Article

Web Caching: Why the Continued Interest?

Ron McCarty

“World Wide Wait”, “56-kbps...subject to line conditions”, “It's the network, not our server”. All these statements are used in context with Internet bandwith. Luckily for most of us, high-speed Internet access is very affordable with T1 (1.54 Mbps) becoming almost the minimum for medium and large organizations. However, caching technology has remained popular for many organizations. Why is this?

Before looking at some of the reasons cache servers have remained popular, I'll briefly review the technology.

Overview

A cache server works by listening for requests for particular Web pages. When the cache receives the request, it checks to see whether it has the current page. If the cache server has the page, then the content is delivered to the browser for presentation. However, if the page is not present, then the cache server requests the page on behalf of the user and returns the page to the user and stores the page for future requests. The first request will not likely see a speed increase, and may actually be slower than a direct connection, but later requests for the same page will be much quicker.

Cache servers have often been integrated with proxy servers, or proxy servers have often included caching capability, depending on your perspective. Proxy servers are often used to enhance security policy (all http requests through a firewall will be from one address, for example), and in smaller organizations have acted as the firewall and network address translator to connect multiple hosts to the Internet through one address. Since the proxy is already requesting pages on behalf of the client, it makes sense to cache those requested pages for subsequent requests.

Current Technology

Two basic methods are used by cache servers: application aware, and transparent. Actually, the application level cache is “technically” seen as a proxy server by the browser. The client browser is not aware that caching is happening, only that it is using a proxy server. Figure 1 shows the configuration parameters possible for Netscape Communicator. In Figure 1, ftp and secure socket layer (noted as “security”) proxying is possible and is supported by most cache servers as well as proxy servers. Cache servers can also cache ftp downloads. Secure socket layer connects, since they are encrypted, are not cached so the cache will only proxy those requests.

A transparent cache server listens for http requests and then caches the page for future use. (This configuration requires that the packets be routed through the cache server, which can be achieved on a firewall with a port redirect, or on a router with policy-based routing.) When other clients request the page, the transparent cache answers with the page like the application aware proxy; however, in this case, the client believes it is communicating with the Web server when in fact the cache server is spoofing addresses. It replaces the client's address with its own to make the request to the server and then replaces its own address in the reply packets and forwards them to the client as shown in Figure 2.

Transparent cache servers are very popular in large organizations where reconfiguration of a large number of browsers is not feasible.
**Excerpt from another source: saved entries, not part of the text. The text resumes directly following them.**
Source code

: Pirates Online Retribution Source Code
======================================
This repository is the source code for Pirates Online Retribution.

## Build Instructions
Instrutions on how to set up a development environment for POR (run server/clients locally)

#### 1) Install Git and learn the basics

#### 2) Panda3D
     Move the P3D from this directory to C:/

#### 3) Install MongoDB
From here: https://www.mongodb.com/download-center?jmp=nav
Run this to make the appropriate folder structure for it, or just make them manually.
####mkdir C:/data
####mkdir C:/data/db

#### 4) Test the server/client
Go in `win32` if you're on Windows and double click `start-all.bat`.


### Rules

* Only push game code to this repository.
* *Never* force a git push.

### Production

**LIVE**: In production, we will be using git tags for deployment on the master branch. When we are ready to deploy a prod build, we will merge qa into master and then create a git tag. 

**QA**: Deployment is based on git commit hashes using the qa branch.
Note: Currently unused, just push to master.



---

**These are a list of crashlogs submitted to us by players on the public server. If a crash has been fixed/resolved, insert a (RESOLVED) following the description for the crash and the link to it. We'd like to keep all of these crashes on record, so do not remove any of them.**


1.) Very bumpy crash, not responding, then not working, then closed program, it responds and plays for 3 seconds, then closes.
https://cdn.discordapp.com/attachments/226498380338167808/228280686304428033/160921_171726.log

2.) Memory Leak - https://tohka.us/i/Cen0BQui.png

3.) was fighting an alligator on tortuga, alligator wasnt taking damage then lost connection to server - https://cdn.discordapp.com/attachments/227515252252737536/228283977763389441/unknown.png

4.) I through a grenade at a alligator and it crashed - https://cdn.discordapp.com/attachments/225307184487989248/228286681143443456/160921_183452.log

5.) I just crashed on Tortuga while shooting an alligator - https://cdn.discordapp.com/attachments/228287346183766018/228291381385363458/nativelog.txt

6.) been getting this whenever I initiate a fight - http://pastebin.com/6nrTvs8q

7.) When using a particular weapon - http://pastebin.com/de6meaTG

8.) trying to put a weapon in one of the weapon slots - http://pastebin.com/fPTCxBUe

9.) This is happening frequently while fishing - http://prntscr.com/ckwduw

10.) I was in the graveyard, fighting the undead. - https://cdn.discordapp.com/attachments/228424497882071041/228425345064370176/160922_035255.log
Cache servers can also support distributed models to enhance network performance based upon an organization's needs. For example, assuming your ISP is running a cache server that uses the same caching protocol as your server, you can configure your cache server to query the upstream cache before seeking the page itself. Of course, this same topology can be used internally. An example of internal use would be where the human resource department is firewalled off and has a dedicated cache server. Its cache server could be configured to query the organizational cache server before fetching the page. Of course, the topology does not have to flow upstream -- cache servers can also act as peers to each other. Each cache server will query the other before requesting the page from the Web server.

To support a distributed model, the cache servers involved need to speak the same protocol. Let's cover some popular offerings, as well as the cache protocols they support.
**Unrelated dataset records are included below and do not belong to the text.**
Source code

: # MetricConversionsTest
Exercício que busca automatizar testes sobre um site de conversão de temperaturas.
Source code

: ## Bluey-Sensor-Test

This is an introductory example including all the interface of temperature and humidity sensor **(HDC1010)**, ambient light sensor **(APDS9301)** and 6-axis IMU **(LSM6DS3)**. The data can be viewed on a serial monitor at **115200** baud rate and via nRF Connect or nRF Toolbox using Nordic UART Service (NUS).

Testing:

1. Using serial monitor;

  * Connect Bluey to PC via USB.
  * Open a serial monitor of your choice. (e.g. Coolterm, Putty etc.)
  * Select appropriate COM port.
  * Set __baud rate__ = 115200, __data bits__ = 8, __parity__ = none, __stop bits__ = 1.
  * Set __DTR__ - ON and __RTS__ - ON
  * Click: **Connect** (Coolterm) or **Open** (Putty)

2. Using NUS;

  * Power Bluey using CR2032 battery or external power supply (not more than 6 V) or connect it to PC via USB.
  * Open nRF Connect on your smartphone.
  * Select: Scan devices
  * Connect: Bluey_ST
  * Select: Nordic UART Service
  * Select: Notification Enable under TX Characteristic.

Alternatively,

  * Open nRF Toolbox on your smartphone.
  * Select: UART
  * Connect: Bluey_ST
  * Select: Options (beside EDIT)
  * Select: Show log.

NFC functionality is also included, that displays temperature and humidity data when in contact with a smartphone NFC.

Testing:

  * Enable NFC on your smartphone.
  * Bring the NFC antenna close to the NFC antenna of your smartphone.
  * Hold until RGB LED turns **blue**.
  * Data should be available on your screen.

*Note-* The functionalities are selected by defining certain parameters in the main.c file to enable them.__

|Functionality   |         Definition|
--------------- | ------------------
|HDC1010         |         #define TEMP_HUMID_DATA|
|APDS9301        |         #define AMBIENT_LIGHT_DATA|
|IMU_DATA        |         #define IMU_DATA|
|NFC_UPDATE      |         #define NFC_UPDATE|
Squid (http://squid.nlanr.net/) uses the Internet Cache Protocol (ICP) developed for Squid and its commercial cousin NetCache (http://www.netapp.com/). ICP is an open standard documented in RFC 2186 (http://www.ietf.org/rfc/rfc2186.txt). An introduction to distributed caches using ICP can be found at:

http://squid.nlanr.net/Doc/Hierarchy-Tutorial/

Squid is not limited to ICP -- it supports Cisco's Web Cache Communication Protocol and Microsoft's Cache Array Routing Protocol, as well as several others. Squid will pretty much run on any modern UNIX operating system. Squid is often the choice for ISPs and comes with many distributions of Linux and *BSD systems.

Cisco's Cache Engine:

http://www.cisco.com/warp/public/cc/cisco/mkt/scale/cache/index.shtml

supports a proprietary protocol called Web Cache Communication Protocol (WCCP):

http://www.cisco.com/univercd/cc/td/doc/product/iaabu/webcache/ \

  ce20/ver20/wc20wcc2.htm

Cisco allows other vendors access to the protocol, but you should keep interoperability in mind and check with your vendor if you foresee a need for distributed cache servers. Both Inktomi's Traffic Server (mentioned below) and Squid support Cisco's WCCP. Many organizations have large investments in Cisco equipment and Cisco service agreements, so the Cisco Cache Engine could be the system of choice based upon brand name.

Microsoft has also chosen a proprietary protocol for cache communication called Cache Array Routing Protocol supported exclusively on MS Proxy:

http://www.microsoft.com/proxy/default.asp

Microsoft's protocol has been designed with built-in intelligence to support multiple cache servers that keep track of each other's hits as well as ensuring that connectivity is available to all cache servers within the distributed cache (referred to as a cache array by Microsoft). The protocol uses remote procedure calls, so placement outside a firewall should be considered very carefully. Hardening the host becomes much tougher when RPC must be available.

Apache (http://www.apache.org/), well known as the most popular Web server on the Internet, also has caching support (http://www.apache.org/docs/mod/mod_proxy.html) and should be a definite consideration for organizations seeking caching technology that already have Apache know-how. Apache is well known in the UNIX world, but it has also been ported to NT.

Inktomi's Traffic Server:

http://www.inktomi.com/products/network/traffic/product.html

available for both UNIX and NT operating systems, has an impressive list of customers:

http://www.inktomi.com/products/network/traffic/customers.html

but do keep in mind that the cache market does not have the marketing visibility of many other commercial products found in edge networks such as firewalls and routers. The Traffic Server is available for commercial versions of UNIX as well as NT.

Cobalts' Cache Cube

http://noram.cobaltnet.com/products/cache/index2.html

is a turn-key cache solution. In addition to its proprietary InstaCache Cluster technology, it also supports ICP.

Cache Popularity

Now that I've covered the technology, I will address why cache servers have remained popular despite dramatic decreases in data communication costs. Although most cache vendors focus on the money that will be saved by a cache server, administrators' arithmetic may not add up to what vendors claim. So, administrators are often turned off to the technology because the sales tactic emphasizes savings that may never be realized and adds yet another system to be managed. Administrators that take the extra time to study the technology, however, realize that there are very good reasons to deploy cache servers.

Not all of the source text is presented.